En segundo lugar, dentro del DNA que sí codifica proteínas se pueden dar algunos cambios en la secuencia de bases que no dan lugar a cambios en los aminoácidos. Esto es consecuencia de la redundancia del código genético. Por ejemplo, los tripletes CTC, CTC, CTA y CTG codifican el aminoácido leucina, por lo tanto las mutaciones que se produzcan en la tercera base no tendrán consecuencias sobre la secuencia de la proteína. De hecho, muchas de las mutaciones en la tercera base tienen esta propiedad y se las denomina mutaciones ‘sinónimas’. En general, se acepta que las mutaciones sinónimas son neutrales (aunque hay alguna evidencia en contra de esto último, pero mejor hablar otro día de esto).
Incluso aquellas mutaciones que sí afectan a la secuencia de aminoácidos de la proteína pueden tener efectos muy diferentes sobre la función de la misma. Por ejemplo, el cambio de CTT por ATT hace que en la proteína correspondiente se produzca el cambio de una leucina por otro aminoácido muy similar, la isoleucina. En la mayoría de los casos, un cambio de este tipo no va a afectar gravemente a función. En general, las consecuencias de las mutaciones serán diferentes dependiendo de qué aminoácido cambie y en qué lugar concreto de la cadena de proteína ocurra el cambio. Si el aminoácido que varía tiene propiedades químicas muy diferentes o si el lugar donde se produce es particularmente importante para la función, puede pensarse que el efecto sea mayor.
La relación entre el cambio en los genes y el cambio en las características de los individuos no es en absoluto directa. El cambio de una sola base puede modificar una proteína esencial provocando un cambio drástico en el individuo. Al mismo tiempo, grandes segmentos de DNA pueden variar libremente sin consecuencias. Tal vez esto quede más claro con una metáfora. El material genético es como la receta que nos permite fabricar un pastel, que es el individuo.
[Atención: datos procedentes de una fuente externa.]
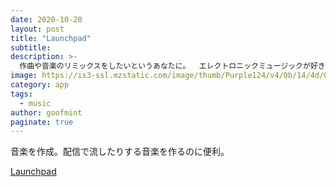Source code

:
 ```yaml
---
date: 2020-10-20
layout: post
title: "‎Launchpad"
subtitle: 
description: >-
  ‎作曲や音楽のリミックスをしたいというあなたに。  エレクトロニックミュージックが好きな方におすすめなのが、Launchpad。自分のiPhoneやiPadを使って曲の制作やリミックスなど、インスピレーションにあふれた世界に浸れます。  「…まさに最も楽しいアプリのひとつだ。長い間こういうのを探していた…」（Sonic Scoop）  ビートやベースライン、メロディー、ボーカル、FX LOOP（エフェクトループ）などを組み合わせ、自分だけの曲をすぐに制作することができます。 Launchpadには同期機能があるので、いつでもどこでもビートを楽しめます。 また、Launchpadには、すぐに使える…
image: https://is3-ssl.mzstatic.com/image/thumb/Purple124/v4/0b/14/4d/0b144de2-0ce5-5f4d-562b-6c4a2f0280ca/AppIcon-0-0-1x_U007emarketing-0-0-0-7-0-0-sRGB-0-0-0-GLES2_U002c0-512MB-85-220-0-0.png/1200x630wa.png
category: app
tags:
  - music
author: goofmint
paginate: true
---
```

音楽を作成。配信で流したりする音楽を作るのに便利。

[‎Launchpad](https://apps.apple.com/jp/app/launchpad/id584362474)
Si introducimos cambios al azar en la receta las consecuencias serán, claro, muy variables. Si donde dice ‘echar 6 huevos’ ponemos ‘echar 60 huevos’ los cambios serán muy sustanciales. Si en la receta insertamos varias páginas en blanco seguramente el cocinero las ignorará.
A primera vista, los resultados de la Evolución Molecular inclinan la balanza del lado de los neutralistas; es cierto que la mayoría de los cambios genéticos son neutrales. Sin embargo, puede argumentarse que aunque esto sea cierto, ello no cambia el núcleo central de la teoría darwinista: que la selección natural es el único mecanismo que nos permite explicar, no el cambio genético en general, sino el cambio genético que es adaptativo ¿Cómo distinguir el cambio adaptativo del no-adaptativo? Por supuesto, no es nada fácil y ese es justamente el quid de la cuestión. No obstante, tal vez podamos aceptar la proposición de Steven Pinker en su libro “How the Mind Works”: si una característica ha aparecido en una especie particular, si se trata de un cambio complejo e improbable y si parece tener una función que contribuya a la supervivencia, podríamos pensar –en principio- que se trata de una adaptación. En todo caso esta es una hipótesis contrastable. Hay que insistir en que los argumentos de tinte ‘seleccionista’ siempre tienen el peligro de ir demasiado lejos. Es evidente que no todas las características de los seres vivos han sido seleccionadas. Lo que sí puede afirmarse es que las características que observamos en los seres vivos son, o bien adaptaciones, o consecuencias indirectas de las adaptaciones o debidas al azar.